La tentation de l'amère folie était trop vive : je décidai de passer une
nuit à la belle étoile à Clinchamp.
Après avoir pris un bain d'air vespéral bien brumeux et frissonné
d'inquiétude dès la fin du crépuscule (crainte non exempte de joie trouble),
j'ai disposé ma couche à l'orée d'un bois. Avec vue sur de terreuses étendues,
promesses d'ombres passantes, assurance de songes peuplés de vagues épouvantails
et d'autres spectres champêtres mal identifiés...
Le ciel ce soir-là était un vrai tombeau. Eclairé toutefois de quelques
lueurs majeures, à travers deux ou trois trous éphémères dans les nuages. La
nue dense m'adressant ces maigres signes de vie me parut propice. Avant de se
refermer sur un noir sépulcral. Je tombai alors dans une torpeur pleine de
fièvre.
La longue traversée pouvait commencer.
Le voyage s'annonçait brutal et l'aube semblait si loin... Allais-je
trouver le graal du campeur, la paix du dormeur, l'ennemi du noctambule et la
délivrance de l'insomniaque : le sommeil ?

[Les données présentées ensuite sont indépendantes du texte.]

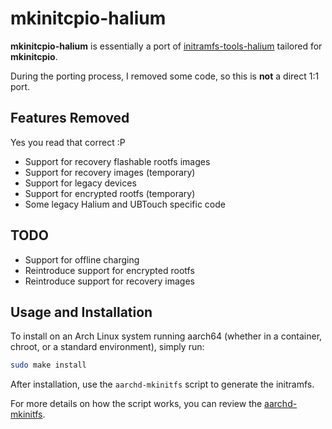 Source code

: # mkinitcpio-halium

**mkinitcpio-halium** is essentially a port of [initramfs-tools-halium](https://github.com/droidian/initramfs-tools-halium) tailored for **mkinitcpio**.

During the porting process, I removed some code, so this is **not** a direct 1:1 port.

## Features Removed
Yes you read that correct :P
- Support for recovery flashable rootfs images
- Support for recovery images (temporary)
- Support for legacy devices
- Support for encrypted rootfs (temporary)
- Some legacy Halium and UBTouch specific code

## TODO
- Support for offline charging
- Reintroduce support for encrypted rootfs
- Reintroduce support for recovery images

## Usage and Installation

To install on an Arch Linux system running aarch64 (whether in a container, chroot, or a standard environment), simply run:

```bash
sudo make install
```

After installation, use the `aarchd-mkinitfs` script to generate the initramfs.

For more details on how the script works, you can review the [aarchd-mkinitfs](aarchd-mkinitfs).
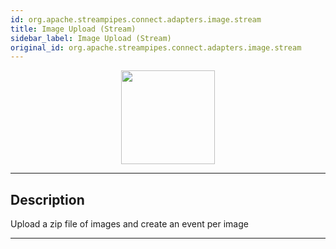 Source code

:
 ```yaml
---
id: org.apache.streampipes.connect.adapters.image.stream
title: Image Upload (Stream)
sidebar_label: Image Upload (Stream)
original_id: org.apache.streampipes.connect.adapters.image.stream
---
```


<!--
  ~ Licensed to the Apache Software Foundation (ASF) under one or more
  ~ contributor license agreements.  See the NOTICE file distributed with
  ~ this work for additional information regarding copyright ownership.
  ~ The ASF licenses this file to You under the Apache License, Version 2.0
  ~ (the "License"); you may not use this file except in compliance with
  ~ the License.  You may obtain a copy of the License at
  ~
  ~    http://www.apache.org/licenses/LICENSE-2.0
  ~
  ~ Unless required by applicable law or agreed to in writing, software
  ~ distributed under the License is distributed on an "AS IS" BASIS,
  ~ WITHOUT WARRANTIES OR CONDITIONS OF ANY KIND, either express or implied.
  ~ See the License for the specific language governing permissions and
  ~ limitations under the License.
  ~
  -->



<p align="center"> 
    <img src="/img/pipeline-elements/org.apache.streampipes.connect.adapters.image.stream/icon.png" width="150px;" class="pe-image-documentation"/>
</p>

***

## Description

Upload a zip file of images and create an event per image

***

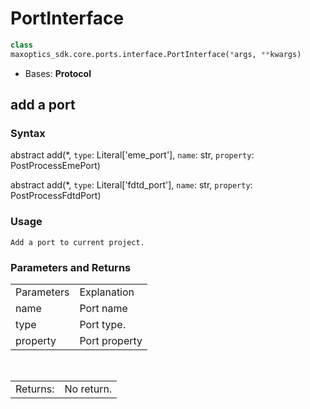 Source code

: # PortInterface

```py
class 
maxoptics_sdk.core.ports.interface.PortInterface(*args, **kwargs)
```

- Bases: **Protocol**
  
##  add a port

### Syntax

abstract add(*, `type`: Literal['eme_port'], `name`: str, `property`: PostProcessEmePort)

abstract add(*, `type`: Literal['fdtd_port'], `name`: str, `property`: PostProcessFdtdPort)

### Usage

`Add a port to current project.`

### Parameters and Returns

<table class="custom-table">
  <tr>
    <td class="typeface">Parameters</td>
    <td class="typeface">Explanation</td>
  </tr>
  <tr>
    <td>name</td>
    <td> Port name</td>
  </tr>
  <tr>
    <td>type</td>
    <td style={{width: '50rem'}}>Port type.
    </td>
  </tr>
  <tr>
    <td>property</td>
    <td> Port property</td>
  </tr>
</table>

<br/>
<table class="custom-table">
  <tr>
    <td class="third-column">Returns:</td>
    <td class="fourth-column">No return.</td>
  </tr>
</table>

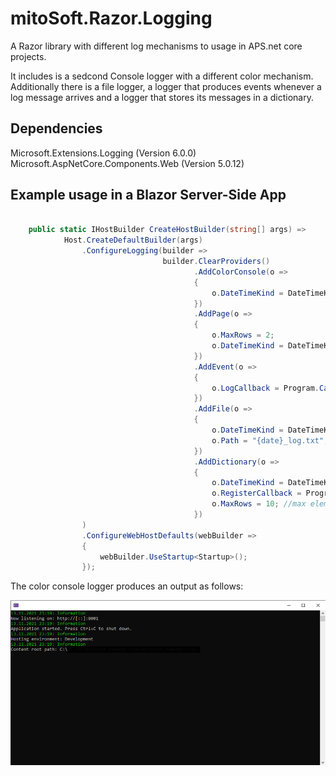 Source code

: # mitoSoft.Razor.Logging
A Razor library with different log mechanisms to usage in APS.net core projects.

It includes is a sedcond Console logger with a different color mechanism.
Additionally there is a file logger, a logger that produces events whenever a log message arrives and a logger that stores its messages in a dictionary.

## Dependencies

Microsoft.Extensions.Logging (Version 6.0.0)
Microsoft.AspNetCore.Components.Web (Version 5.0.12)

## Example usage in a Blazor Server-Side App

```c#

    public static IHostBuilder CreateHostBuilder(string[] args) =>
            Host.CreateDefaultBuilder(args)
                .ConfigureLogging(builder =>
                                  builder.ClearProviders()
                                         .AddColorConsole(o =>
                                         {
                                             o.DateTimeKind = DateTimeKind.Local;
                                         })
                                         .AddPage(o =>
                                         {
                                             o.MaxRows = 2;
                                             o.DateTimeKind = DateTimeKind.Utc;
                                         })
										 .AddEvent(o =>
                                         {
                                             o.LogCallback = Program.Callback;
                                         })
                                         .AddFile(o =>
                                         {
                                             o.DateTimeKind = DateTimeKind.Local;
                                             o.Path = "{date}_log.txt";
                                         })
                                         .AddDictionary(o =>
                                         {
                                             o.DateTimeKind = DateTimeKind.Local;
                                             o.RegisterCallback = Program.RegisterLogger;
                                             o.MaxRows = 10; //max elements of each logger
                                         })                                         
                )
                .ConfigureWebHostDefaults(webBuilder =>
                {
                    webBuilder.UseStartup<Startup>();
                });
```

The color console logger produces an output as follows:

![Screenshot](ConsoleExample.png) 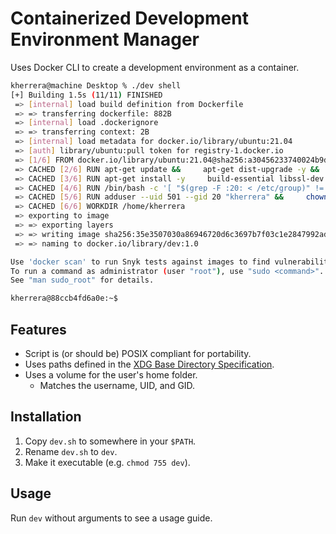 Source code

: Containerized Development Environment Manager
=============================================

Uses Docker CLI to create a development environment as a container.

```sh
kherrera@machine Desktop % ./dev shell
[+] Building 1.5s (11/11) FINISHED                                                                                       
 => [internal] load build definition from Dockerfile                                                                0.0s
 => => transferring dockerfile: 882B                                                                                0.0s
 => [internal] load .dockerignore                                                                                   0.0s
 => => transferring context: 2B                                                                                     0.0s
 => [internal] load metadata for docker.io/library/ubuntu:21.04                                                     1.3s
 => [auth] library/ubuntu:pull token for registry-1.docker.io                                                       0.0s
 => [1/6] FROM docker.io/library/ubuntu:21.04@sha256:a30456233740024b9d297f5bcaa7439446a97bc59b25cadcdae829c334827  0.0s
 => CACHED [2/6] RUN apt-get update &&     apt-get dist-upgrade -y &&     apt-get autoclean &&     apt-get autorem  0.0s
 => CACHED [3/6] RUN apt-get install -y     build-essential libssl-dev pkg-config     curl git gnupg2 sudo unzip v  0.0s
 => CACHED [4/6] RUN /bin/bash -c '[ "$(grep -F :20: < /etc/group)" != "" ] ||     addgroup --gid 20 "staff"'       0.0s
 => CACHED [5/6] RUN adduser --uid 501 --gid 20 "kherrera" &&     chown -R "kherrera:staff" "/home/kherrera" &&     0.0s
 => CACHED [6/6] WORKDIR /home/kherrera                                                                             0.0s
 => exporting to image                                                                                              0.0s
 => => exporting layers                                                                                             0.0s
 => => writing image sha256:35e3507030a86946720d6c3697b7f03c1e2847992ad8b7a8a0be3f4d103f4818                        0.0s
 => => naming to docker.io/library/dev:1.0                                                                          0.0s

Use 'docker scan' to run Snyk tests against images to find vulnerabilities and learn how to fix them
To run a command as administrator (user "root"), use "sudo <command>".
See "man sudo_root" for details.

kherrera@88ccb4fd6a0e:~$ 
```

Features
--------

- Script is (or should be) POSIX compliant for portability.
- Uses paths defined in the [XDG Base Directory Specification](https://specifications.freedesktop.org/basedir-spec/basedir-spec-latest.html).
- Uses a volume for the user's home folder.
    - Matches the username, UID, and GID.

Installation
------------

1. Copy `dev.sh` to somewhere in your `$PATH`.
2. Rename `dev.sh` to `dev`.
3. Make it executable (e.g. `chmod 755 dev`).

Usage
-----

Run `dev` without arguments to see a usage guide.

Ici, entre champs et feuillus, vent et ténèbres, au fond de cette campagne
obscure, dans ce trou d'ennui, à l'autre bout de mes jours sereins, à la fin de
tous les chemins, à la dernière marche du monde, qu'étais-je venu chercher de si
impérieux ?
Le rêve.
Pas l'onirique non. Mais l'autre. Le rare, le vrai, le doux : le poétique.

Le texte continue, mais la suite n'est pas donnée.